Pakistani rape victim leaves for U.S. to receive award

? A Pakistani woman who won international fame but irked the government for speaking out about her gang rape left for the United States on Saturday to receive an award for her courage.

Mukhtar Mai, 36, has been declared Woman of the Year 2005 by Glamour, an American women’s magazine. She’s due to receive the award with a $20,000 cash prize Nov. 2 in New York.

Past winners include U.S. Sen. Hillary Clinton and former U.S. Secretary of State Madeleine Albright.

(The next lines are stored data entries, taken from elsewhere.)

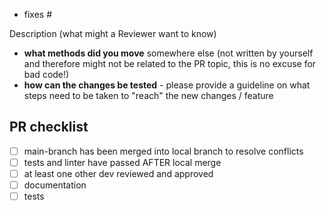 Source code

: - fixes #<Issue Number>

Description (what might a Reviewer want to know)
  - **what methods did you move** somewhere else (not written by yourself and therefore might not be related to the PR topic, this is no excuse for bad code!)
  - **how can the changes be tested** - please provide a guideline on what steps need to be taken to "reach" the new changes / feature

## PR checklist

- [ ] main-branch has been merged into local branch to resolve conflicts
- [ ] tests and linter have passed AFTER local merge
- [ ] at least one other dev reviewed and approved
- [ ] documentation
- [ ] tests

Mai braved social stigma by going public over her June 2002 assault, which was ordered by a village council in retaliation for her brother’s alleged affair with a woman from a higher-caste family.

Her case attracted international attention, and using donations from well-wishers, she has since set up a school for girls in her rural community.

The legal case against her alleged attackers is still being heard in Pakistan’s Supreme Court.

In June, Pakistan’s President Gen. Pervez Musharraf barred Mai from traveling to the United States at the invitation of a rights group, fearing it would bring bad publicity to Pakistan, but later backtracked after Washington protested.

Last month, the Pakistani leader also got tangled in a controversy for reportedly telling a newspaper that many Pakistanis regard rape as a way for the victim to make money and get a visa to leave the country. Musharraf later denied saying that.

Mai left Saturday for the United States on a flight from the eastern city of Lahore. She said she had no plans to stay in America.

“I am a born Pakistani and prefer to live in my own country … I am going to America to receive my award and will get back soon after,” she said.

Mai said she will use the trip to collect donations for victims of this month’s monster earthquake that killed tens of thousands of people in Pakistan.